Report only how many lines in the material contain "sequence".

(The records Opens)

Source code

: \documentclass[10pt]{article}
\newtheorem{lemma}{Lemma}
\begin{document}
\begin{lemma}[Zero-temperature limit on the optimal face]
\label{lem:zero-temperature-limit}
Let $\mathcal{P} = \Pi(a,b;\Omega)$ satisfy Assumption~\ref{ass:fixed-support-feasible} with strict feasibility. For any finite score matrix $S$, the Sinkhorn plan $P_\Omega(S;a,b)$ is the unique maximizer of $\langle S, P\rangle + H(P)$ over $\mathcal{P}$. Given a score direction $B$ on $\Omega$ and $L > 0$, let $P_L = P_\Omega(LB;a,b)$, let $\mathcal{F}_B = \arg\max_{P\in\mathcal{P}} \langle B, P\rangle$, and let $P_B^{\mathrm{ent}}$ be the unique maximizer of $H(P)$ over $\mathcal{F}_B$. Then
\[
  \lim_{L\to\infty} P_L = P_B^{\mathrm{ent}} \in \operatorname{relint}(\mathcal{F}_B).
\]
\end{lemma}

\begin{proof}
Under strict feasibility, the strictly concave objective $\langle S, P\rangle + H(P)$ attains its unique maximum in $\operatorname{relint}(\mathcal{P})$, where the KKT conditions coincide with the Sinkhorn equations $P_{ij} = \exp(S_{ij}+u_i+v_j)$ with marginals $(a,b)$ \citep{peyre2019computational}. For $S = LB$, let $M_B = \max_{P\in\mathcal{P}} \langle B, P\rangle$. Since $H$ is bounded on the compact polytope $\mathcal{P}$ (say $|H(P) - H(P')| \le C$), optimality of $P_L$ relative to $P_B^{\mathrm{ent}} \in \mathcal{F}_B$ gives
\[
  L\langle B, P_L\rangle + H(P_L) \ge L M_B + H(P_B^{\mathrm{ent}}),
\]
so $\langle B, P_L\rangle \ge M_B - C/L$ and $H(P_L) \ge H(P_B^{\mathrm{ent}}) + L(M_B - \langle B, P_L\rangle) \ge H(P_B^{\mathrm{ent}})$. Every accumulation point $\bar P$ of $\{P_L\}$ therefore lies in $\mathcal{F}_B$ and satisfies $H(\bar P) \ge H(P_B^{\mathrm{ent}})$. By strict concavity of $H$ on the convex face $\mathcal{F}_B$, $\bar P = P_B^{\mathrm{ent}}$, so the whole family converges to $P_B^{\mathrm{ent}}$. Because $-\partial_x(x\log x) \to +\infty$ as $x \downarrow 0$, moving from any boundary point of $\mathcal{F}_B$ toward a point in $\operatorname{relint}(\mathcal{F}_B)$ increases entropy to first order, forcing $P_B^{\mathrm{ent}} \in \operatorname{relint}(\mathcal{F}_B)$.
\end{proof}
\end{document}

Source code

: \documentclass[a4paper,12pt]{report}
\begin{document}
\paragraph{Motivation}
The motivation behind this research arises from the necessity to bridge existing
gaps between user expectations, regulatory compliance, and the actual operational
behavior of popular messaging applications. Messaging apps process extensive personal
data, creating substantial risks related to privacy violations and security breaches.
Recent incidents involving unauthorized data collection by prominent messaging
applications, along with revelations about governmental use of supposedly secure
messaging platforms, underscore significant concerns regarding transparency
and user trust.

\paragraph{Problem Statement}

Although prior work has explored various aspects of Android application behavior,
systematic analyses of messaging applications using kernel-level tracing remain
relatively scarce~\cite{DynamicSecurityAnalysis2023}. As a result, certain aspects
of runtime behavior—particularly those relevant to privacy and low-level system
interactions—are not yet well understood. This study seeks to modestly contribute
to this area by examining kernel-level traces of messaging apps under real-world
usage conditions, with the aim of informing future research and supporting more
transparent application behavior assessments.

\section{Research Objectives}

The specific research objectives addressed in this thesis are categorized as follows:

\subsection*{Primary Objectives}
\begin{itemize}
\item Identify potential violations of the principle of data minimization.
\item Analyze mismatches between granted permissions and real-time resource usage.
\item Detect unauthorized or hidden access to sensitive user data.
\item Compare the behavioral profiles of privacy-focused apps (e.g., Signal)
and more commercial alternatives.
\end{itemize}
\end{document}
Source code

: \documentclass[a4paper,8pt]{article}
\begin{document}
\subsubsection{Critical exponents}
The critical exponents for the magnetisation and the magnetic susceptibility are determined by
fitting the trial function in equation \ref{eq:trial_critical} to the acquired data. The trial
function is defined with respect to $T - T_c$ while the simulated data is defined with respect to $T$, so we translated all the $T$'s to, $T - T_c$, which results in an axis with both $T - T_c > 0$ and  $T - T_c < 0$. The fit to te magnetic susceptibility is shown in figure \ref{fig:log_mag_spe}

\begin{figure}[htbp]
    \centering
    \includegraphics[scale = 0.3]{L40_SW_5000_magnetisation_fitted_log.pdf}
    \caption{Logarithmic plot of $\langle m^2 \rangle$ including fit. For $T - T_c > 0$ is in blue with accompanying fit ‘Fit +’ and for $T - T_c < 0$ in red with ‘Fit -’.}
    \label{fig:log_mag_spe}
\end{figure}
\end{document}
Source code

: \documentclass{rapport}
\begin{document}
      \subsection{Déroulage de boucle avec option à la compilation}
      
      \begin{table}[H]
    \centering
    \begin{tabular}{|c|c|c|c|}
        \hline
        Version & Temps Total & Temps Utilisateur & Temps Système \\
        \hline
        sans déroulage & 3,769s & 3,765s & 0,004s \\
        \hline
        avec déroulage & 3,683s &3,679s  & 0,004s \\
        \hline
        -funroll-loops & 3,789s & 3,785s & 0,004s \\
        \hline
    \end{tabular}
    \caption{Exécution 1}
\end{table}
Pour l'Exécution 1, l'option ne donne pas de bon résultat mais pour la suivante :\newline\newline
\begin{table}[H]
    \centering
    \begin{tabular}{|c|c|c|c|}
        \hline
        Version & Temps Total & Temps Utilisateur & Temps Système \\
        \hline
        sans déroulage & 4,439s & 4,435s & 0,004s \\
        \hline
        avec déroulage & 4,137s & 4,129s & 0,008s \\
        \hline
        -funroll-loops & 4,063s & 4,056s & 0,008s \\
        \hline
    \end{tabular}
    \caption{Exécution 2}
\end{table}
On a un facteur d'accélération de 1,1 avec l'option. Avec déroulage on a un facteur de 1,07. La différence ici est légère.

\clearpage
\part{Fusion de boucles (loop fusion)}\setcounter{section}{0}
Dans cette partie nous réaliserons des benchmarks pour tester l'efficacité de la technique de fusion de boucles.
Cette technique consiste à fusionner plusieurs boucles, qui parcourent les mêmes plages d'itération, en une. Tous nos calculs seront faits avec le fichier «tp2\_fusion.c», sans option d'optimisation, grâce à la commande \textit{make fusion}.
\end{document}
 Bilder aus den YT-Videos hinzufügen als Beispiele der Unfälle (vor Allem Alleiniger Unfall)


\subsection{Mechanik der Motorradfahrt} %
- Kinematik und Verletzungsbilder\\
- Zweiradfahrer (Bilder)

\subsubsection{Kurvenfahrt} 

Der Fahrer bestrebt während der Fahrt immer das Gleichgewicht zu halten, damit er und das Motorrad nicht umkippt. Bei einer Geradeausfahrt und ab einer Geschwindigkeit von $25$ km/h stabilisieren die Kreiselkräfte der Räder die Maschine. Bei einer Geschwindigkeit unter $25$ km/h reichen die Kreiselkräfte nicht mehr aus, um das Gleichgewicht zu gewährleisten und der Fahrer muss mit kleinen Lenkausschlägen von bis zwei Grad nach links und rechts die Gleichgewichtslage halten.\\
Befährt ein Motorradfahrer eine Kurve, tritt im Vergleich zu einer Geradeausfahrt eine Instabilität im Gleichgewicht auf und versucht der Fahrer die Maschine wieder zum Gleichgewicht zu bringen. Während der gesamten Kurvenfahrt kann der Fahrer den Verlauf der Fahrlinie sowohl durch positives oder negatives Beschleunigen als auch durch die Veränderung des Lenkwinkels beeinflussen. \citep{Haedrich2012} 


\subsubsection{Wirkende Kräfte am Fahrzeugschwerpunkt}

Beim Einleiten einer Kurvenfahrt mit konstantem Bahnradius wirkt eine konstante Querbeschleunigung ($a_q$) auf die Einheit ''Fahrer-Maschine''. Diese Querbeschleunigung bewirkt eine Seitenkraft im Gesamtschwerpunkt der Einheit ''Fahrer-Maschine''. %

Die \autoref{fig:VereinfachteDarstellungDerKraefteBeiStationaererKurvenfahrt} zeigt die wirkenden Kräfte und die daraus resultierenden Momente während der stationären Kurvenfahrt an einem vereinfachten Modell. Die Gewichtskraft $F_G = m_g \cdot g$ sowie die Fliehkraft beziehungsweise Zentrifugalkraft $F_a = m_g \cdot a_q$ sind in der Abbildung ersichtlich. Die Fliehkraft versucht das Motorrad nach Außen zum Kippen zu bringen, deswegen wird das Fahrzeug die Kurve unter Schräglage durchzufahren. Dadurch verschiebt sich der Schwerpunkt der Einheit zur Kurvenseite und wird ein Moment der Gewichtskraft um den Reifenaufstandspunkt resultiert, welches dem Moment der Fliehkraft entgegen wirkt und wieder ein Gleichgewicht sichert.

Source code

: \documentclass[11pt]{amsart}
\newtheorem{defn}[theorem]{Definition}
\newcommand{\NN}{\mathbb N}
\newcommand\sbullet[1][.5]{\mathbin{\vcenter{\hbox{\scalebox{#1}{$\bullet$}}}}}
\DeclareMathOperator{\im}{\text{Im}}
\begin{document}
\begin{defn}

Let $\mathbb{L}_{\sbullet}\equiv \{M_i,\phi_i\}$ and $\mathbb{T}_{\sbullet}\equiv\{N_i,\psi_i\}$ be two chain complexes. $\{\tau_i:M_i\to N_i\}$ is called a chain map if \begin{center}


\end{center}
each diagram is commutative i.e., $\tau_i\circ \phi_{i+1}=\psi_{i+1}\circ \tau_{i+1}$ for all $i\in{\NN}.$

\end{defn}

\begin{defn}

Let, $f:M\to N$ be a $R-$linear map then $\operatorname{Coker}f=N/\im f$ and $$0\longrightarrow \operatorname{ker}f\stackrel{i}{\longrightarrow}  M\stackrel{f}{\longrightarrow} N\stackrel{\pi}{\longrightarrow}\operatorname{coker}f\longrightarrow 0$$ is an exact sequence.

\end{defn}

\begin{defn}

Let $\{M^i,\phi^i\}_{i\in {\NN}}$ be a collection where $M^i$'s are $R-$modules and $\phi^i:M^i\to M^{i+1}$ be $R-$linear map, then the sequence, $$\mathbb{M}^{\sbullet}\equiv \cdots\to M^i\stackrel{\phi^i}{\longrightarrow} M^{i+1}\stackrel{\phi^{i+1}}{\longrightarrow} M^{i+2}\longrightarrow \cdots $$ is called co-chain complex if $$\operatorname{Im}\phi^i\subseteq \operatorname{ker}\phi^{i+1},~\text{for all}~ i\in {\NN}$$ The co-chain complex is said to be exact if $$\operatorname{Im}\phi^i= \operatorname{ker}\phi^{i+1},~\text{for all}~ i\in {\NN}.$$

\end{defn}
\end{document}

(The records Closes)

# Answer space
2